Variasi bahasa itu pertama-tama kita bedakan
berdasarkan penutur dan penggunaannya. Berdasarkan penutur berarti, siapa yang
menggunakan bahasa itu, dimana tinggalnya, bagaimana kedudukan sosialnya di
dalam masyarakat, apa jenis kelaminnya, dan kapan bahasa itu digunakannya.
Berdasarkan penggunaannya, berarti bahasa itu digunakan untuk apa, dalam bidang
apa, apa jalur dan alatnya, dan bagaimana situasi keformalannya.
1.1.1
Variasi
dari Segi Penutur
Variasi bahasa pertama
yang kita lihat berdasarkan penuturnya adalah variasi bahasa yang disebut
idiolek, yakni variasi bahasa yang bersifat perseorangan. Menurut konsep
idiolek, setiap orang mempunyai variasi bahasanya atau idioleknya
masing-masing. Variasi idiolek ini berkenaan dengan “ warna: suara, pilihan
kata, gaya bahasa, susunan kalimat, dan sebagaianya. Namun yang paling dominan
“ warna “ suara itu, sehingga jika kita cukup akrab dengan seseorang, hanya
dengan mendengar suara bicaranya tanpa melihat orangnya, kita dapat
mengenalinya.
Variasi bahasa kedua
berdasarkan penuturnya adalah yang disebut dialek, yakni variasi bahasa dari
sekelompok penutur yang jumlahnya re;atif, yang berada pada satu tempat,
wilyah, atau area tertentu. Karena dialek ini didasarkan pada wilayah atau area
tempat tinggal pneutur, maka dialek ini lazim disebut dialek areal, dialek
regional atau dialek geografi.Penggunaan istilah dialek dan bahasa dalam
masyarakat umu memang seringkali bersifat ambigu. Secara linguistik jika
masyarakat tutur masih saling mengerti, maka alat komunikasinya adalah dua
dialek dari bahasa yang sama. namun secra politis, meskipun dua amsyarakat
tutur bisa saling mengerti karena kedua alat komunikasi verbalnya mempunyai
kesamaan sistem dan subsistem, tetapi keduanya dianggap sebagai dua bahasa yang
berbeda.
Variasi ketiga
berdasarkan penutur adalah yang disebut kronolek atau dialek temporal, yakni
variasi bahasa yang digunakan oleh kelompok sosial pada masa tertentu.
Umpamanya, variasi bahasa Indonesia pada masa tahun tiga puluhan, variasi yang
digunakan tahun lima puluhan, dan variasi yang digunakan pada masa kini.

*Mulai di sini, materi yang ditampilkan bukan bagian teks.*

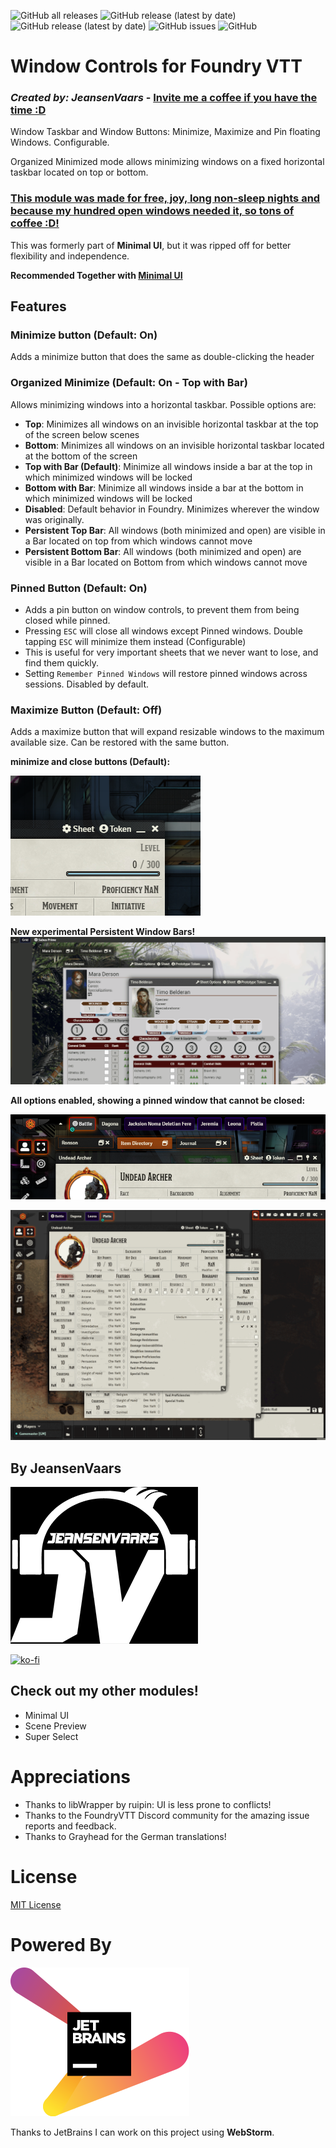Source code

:![GitHub all releases](https://img.shields.io/github/downloads/saif-ellafi/foundryvtt-window-controls/total?logo=GitHub) ![GitHub release (latest by date)](https://img.shields.io/github/downloads/saif-ellafi/foundryvtt-window-controls/latest/total) ![GitHub release (latest by date)](https://img.shields.io/github/v/release/saif-ellafi/foundryvtt-window-controls) ![GitHub issues](https://img.shields.io/github/issues-raw/saif-ellafi/foundryvtt-window-controls) ![GitHub](https://img.shields.io/github/license/saif-ellafi/foundryvtt-window-controls)
# Window Controls for Foundry VTT
### _Created by: JeansenVaars_ - [Invite me a coffee if you have the time :D](#by-jeansenvaars)

Window Taskbar and Window Buttons: Minimize, Maximize and Pin floating Windows. Configurable.

Organized Minimized mode allows minimizing windows on a fixed horizontal taskbar located on top or bottom.

### [This module was made for free, joy, long non-sleep nights and because my hundred open windows needed it, so tons of coffee :D!](https://ko-fi.com/jeansenvaars)

This was formerly part of **Minimal UI**, but it was ripped off for better flexibility and independence.

**Recommended Together with [Minimal UI](https://github.com/saif-ellafi/foundryvtt-minimal-ui)**

## Features
### Minimize button (Default: On)
Adds a minimize button that does the same as double-clicking the header

### Organized Minimize (Default: On - Top with Bar)
Allows minimizing windows into a horizontal taskbar. Possible options are:
* **Top**: Minimizes all windows on an invisible horizontal taskbar at the top of the screen below scenes
* **Bottom**: Minimizes all windows on an invisible horizontal taskbar located at the bottom of the screen
* **Top with Bar (Default)**: Minimize all windows inside a bar at the top in which minimized windows will be locked
* **Bottom with Bar**: Minimize all windows inside a bar at the bottom in which minimized windows will be locked
* **Disabled**: Default behavior in Foundry. Minimizes wherever the window was originally.
* **Persistent Top Bar**: All windows (both minimized and open) are visible in a Bar located on top from which windows cannot move
* **Persistent Bottom Bar**: All windows (both minimized and open) are visible in a Bar located on Bottom from which windows cannot move

### Pinned Button (Default: On)
* Adds a pin button on window controls, to prevent them from being closed while pinned.
* Pressing `ESC` will close all windows except Pinned windows. Double tapping `ESC` will minimize them instead (Configurable)
* This is useful for very important sheets that we never want to lose, and find them quickly.
* Setting `Remember Pinned Windows` will restore pinned windows across sessions. Disabled by default.

### Maximize Button (Default: Off)
Adds a maximize button that will expand resizable windows to the maximum available size. Can be restored with the same button.

**minimize and close buttons (Default):**

![minimize-close.png](minimize-close.png)

**New experimental Persistent Window Bars!**
![Animation2.gif](Animation2.gif)

**All options enabled, showing a pinned window that cannot be closed:**

![full-mode.png](full-mode.png)

![JVLogo](pinned.gif)

## By JeansenVaars
![JVLogo](logo-small-black.png)

[![ko-fi](https://ko-fi.com/img/githubbutton_sm.svg)](https://ko-fi.com/V7V14D3AH)

## Check out my other modules!
* Minimal UI
* Scene Preview
* Super Select

# Appreciations
* Thanks to libWrapper by ruipin: UI is less prone to conflicts!
* Thanks to the FoundryVTT Discord community for the amazing issue reports and feedback.
* Thanks to Grayhead for the German translations!

# License
[MIT License](./LICENSE.md)

# Powered By
[![JetBrains](./jetbrains.svg)](https://www.jetbrains.com)

Thanks to JetBrains I can work on this project using **WebStorm**.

Variasi bahasa ketiga zaman itu trenyata berbeda, baik dari segi lafal, ejaan,
morfologi, maupun sintaksis.
Variasi bahasa yang
keempat berdasarkan penuturnya adalah apa yang disebut sosiolek atau dialek
sosial, yakni variasi bahasa yang berkenaan dengan status, golongan, dan kelas
para penuturnya. Dalam sosiolinguistik biasanya variasi ini adalah yang paling
banyak dibicarakan dan paling banyak menyita waktu untuk membicarakannya,
karena variasi ini menyangkut semua masalah pribadi para penuturnya, seperti
usia, pendidikan, seks, pekerjaan, tingkat kebangsawanan, keadaan sosial
ekonomi, dan sebagainya. Berdasarkan usia, kita bisa melihat perbedaan variasi
bahasa yang digunakan oleh anak-anak, para remaja, orang dewasa, dan
orang-orang yang tregolong lansia (
lanjut usia ).Sehubungan dengan variasi bahasa berkenaan dengan tingkat,
goglongan, status, dan kelas sosial para penuturnya, biasanya dikemukakan orang
variasi bahasa yang disebut akrolek, basilek, vulgar, slang, kolokial, jargon,
argot dan ken.
1.1.2
Variasi
dari Segi Pemakaian
Variasi bahasa
berdasarkan bidang pemakaian ini adalah menyangkut bahasa itu digunakan untuk
keperluan atau bidang apa. Misalnya, bidang sastra jurnalistik, militer,
pertanian, pelayaran, perekonomian, perdagangan, pendidikan, dan kegiatan
keilmuan. Variasi bahasa berdasarkan bidang kegiatan ini yang paling tampak
cirinya adalah dalam bidang kosakata.
Variasi bahasa
berdasarkan fungsi ini lazim disebut register. Dalam pembicaraan tentang
register ini biasanya dikaiatkan dengan masalah dialek. Kalau dialek berkenaan
dengan bahasa itu digunakan oleh siapa, di mana, dan kapan, maka register
berkenaan dengan masalah bahasa itu digunakan untuk kegiatan apa.
1.1.3
Variasi
dari Segi Keformalan
Berdasarkan tingkat
keformalannya, Martin Joos ( 1967 ) dalam bukunya the Five Clock membagi
variasi bahasa atas lima macam gaya, yaitu gaya atau ragam beku (frozen), gaya
atau ragam resmi ( formal ), gaya atau ragam usaha (konsultatif), gaya atau
ragam santai (casual), dan gaya atau ragam akrab(intimate).
Ragam beku adalah variasi
bahasa yang paling formal, yang digunakan dalam situasi-situasi khidmat dan
upacara-upacara resmi, misalnya dalam upacara kenegaraan, khotbah di mesjid,
tata cara pengambilan sumpah, kitab undang-undang, akte notaris, dan
surat-ssurat keputusan. Disebut ragam beku karena pola dan kaidahnya sudah
ditetapkan secara mantap, tidak bileh diubah.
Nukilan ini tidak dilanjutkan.